Looking back at how the COPIM project protected the privacy of our website users and rethought the typical technical model for gathering web analytics

Published onAug 17, 2023
Protecting user privacy on the COPIM project
·

Header photo by Matthew Henry on Unsplash licensed under the Unsplash License.

The COPIM project ran from 2019 to 2023 and worked to create open publishing infrastructures driven by the core ethical values of being community-led, working openly with open access and open source licensing, and being anti-competitive. As an Open Source Software Developer on the project, I sought to keep technological ethics in mind when creating software and maintaining core project infrastructure such as the COPIM website.

In this blog post, I look back at how we protected the users of our website by rethinking the default mechanisms used for modern websites and by taking a considered approach to users’ personal data. I outline what ethical considerations we addressed and, for those interested, go into some technical detail on the mechanisms we used to: collect website analytics without giving the data to a third-party service; reduce the amount of data gathered about our users to the absolute minimum required; and to set up an onion service mirror of the website which users can access through the Tor network for added data privacy and circumvention of censorship mechanisms.

1.0: web ethics

COPIM was a project based around open access licensing: the project created scholar-led, community-owned systems and infrastructures to enable open access book publishing by smaller presses in opposition to the monopolisation of open access publishing by commercial publishers and for-profit intermediaries. Alongside this strong focus on open access, the project also recognised the holistic and overlapping nature of open values. For example, we believed that supporting open infrastructures means supporting open source software and open standards for metadata.

With this holistic ethical thinking in mind, supporting community-led infrastructures also meant thinking about protecting the users of our community. Users of websites and other software infrastructures are surrounded by risks to their online privacy and threats to their personal data. State and corporate surveillance of people’s internet usage is a massive issue for privacy rights. In 2013, Edward Snowden exposed the USA’s PRISM surveillance programme and the US National Security Agency’s collaboration with tech companies including Microsoft, Facebook, Apple, and Google (Greenwald & MacAskill, 2013). In 2017, WikiLeaks published the Vault 7 documents revealing that the US Central Intelligence Agency was able to extract user data from various ‘smart’ technology products and from the iOS and Android smartphone operating systems (Burgess, 2018).

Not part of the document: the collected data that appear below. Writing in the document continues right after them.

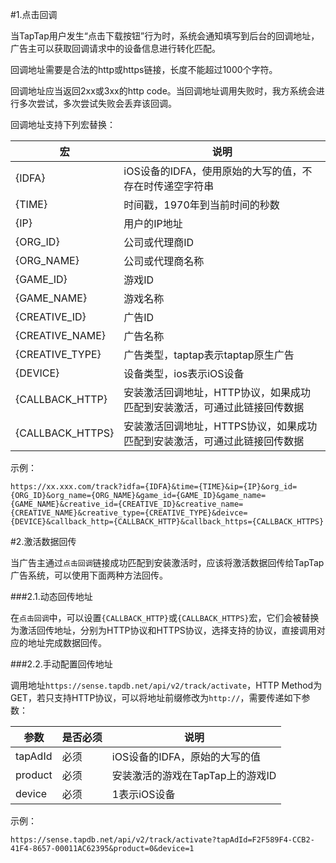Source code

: #1.点击回调

当TapTap用户发生“点击下载按钮”行为时，系统会通知填写到后台的回调地址，广告主可以获取回调请求中的设备信息进行转化匹配。

回调地址需要是合法的http或https链接，长度不能超过1000个字符。

回调地址应当返回2xx或3xx的http code。当回调地址调用失败时，我方系统会进行多次尝试，多次尝试失败会丢弃该回调。

回调地址支持下列宏替换：

宏 | 说明
--- | ---
{IDFA} | iOS设备的IDFA，使用原始的大写的值，不存在时传递空字符串
{TIME} | 时间戳，1970年到当前时间的秒数
{IP} | 用户的IP地址
{ORG_ID} | 公司或代理商ID
{ORG_NAME} | 公司或代理商名称
{GAME_ID} | 游戏ID
{GAME_NAME} | 游戏名称
{CREATIVE_ID} | 广告ID
{CREATIVE_NAME} | 广告名称
{CREATIVE_TYPE} | 广告类型，taptap表示taptap原生广告
{DEVICE} | 设备类型，ios表示iOS设备
{CALLBACK_HTTP} | 安装激活回调地址，HTTP协议，如果成功匹配到安装激活，可通过此链接回传数据
{CALLBACK_HTTPS} | 安装激活回调地址，HTTPS协议，如果成功匹配到安装激活，可通过此链接回传数据

示例：

`https://xx.xxx.com/track?idfa={IDFA}&time={TIME}&ip={IP}&org_id={ORG_ID}&org_name={ORG_NAME}&game_id={GAME_ID}&game_name={GAME_NAME}&creative_id={CREATIVE_ID}&creative_name={CREATIVE_NAME}&creative_type={CREATIVE_TYPE}&deivce={DEVICE}&callback_http={CALLBACK_HTTP}&callback_https={CALLBACK_HTTPS}`

#2.激活数据回传

当广告主通过`点击回调`链接成功匹配到安装激活时，应该将激活数据回传给TapTap广告系统，可以使用下面两种方法回传。

###2.1.动态回传地址

在`点击回调`中，可以设置`{CALLBACK_HTTP}`或`{CALLBACK_HTTPS}`宏，它们会被替换为激活回传地址，分别为HTTP协议和HTTPS协议，选择支持的协议，直接调用对应的地址完成数据回传。

###2.2.手动配置回传地址

调用地址`https://sense.tapdb.net/api/v2/track/activate`，HTTP Method为GET，若只支持HTTP协议，可以将地址前缀修改为`http://`，需要传递如下参数：

参数 | 是否必须 | 说明
--- | --- | ---
tapAdId | 必须 | iOS设备的IDFA，原始的大写的值
product | 必须 | 安装激活的游戏在TapTap上的游戏ID
device | 必须 | 1表示iOS设备

示例：

`https://sense.tapdb.net/api/v2/track/activate?tapAdId=F2F589F4-CCB2-41F4-8657-00011AC62395&product=0&device=1`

The limited scope of the COPIM project precluded us from tackling the massive surveillance issues raised above but what we were able to do was ensure that our user-facing infrastructure was as free from digital surveillance as we were able to make it. We wanted our web presence to demonstrate an alternative mode of engaging with users on the internet and to show, albeit in a small-scale way, that a different internet is possible: to, in the words of Cory Doctorow’s (Doctorow, 2023) upcoming book on interoperability and dismantling corporate hegemony online, “seize the means of computation”.

In line with COPIM’s ‘scaling small’ philosophy (Adema & Moore, 2021), we deliberately avoided using technical infrastructures provided by monopolistic corporate entities like Google or Microsoft and instead relied on nurturing connections and collaborations with providers of smaller open source products and services. Instead of keeping documents on a cloud-hosted Microsoft SharePoint site, we hosted our own Virtual Private Server and kept documents in a Nextcloud instance; instead of holding meetings over Zoom, we used BigBlueButton, Jitsi, and eduMEET; and instead of hosting our website with a cloud-hosted all-in-one provider like Squarespace, we built and hosted our own websites on our own server.

Hosting our own services allowed us more control over how they worked and this allowed us in turn to experiment with our approach to hosting our website and gathering analytics.

2.0: website analytics

Unless explicitly disabled, all websites gather some form of user analytics either through the web server logs or through a third-party service like Google Analytics or Adobe Analytics. These typically log various details of each user visiting the website including their IP address for geographic location details, which operating system and web browser they used to access the site, how long they spent on the site, which pages they visited, and which site referred them to this site. These data can be used to intuit usage trends, form user profiles for marketing purposes, and to establish potential vectors for improving the site’s user experience.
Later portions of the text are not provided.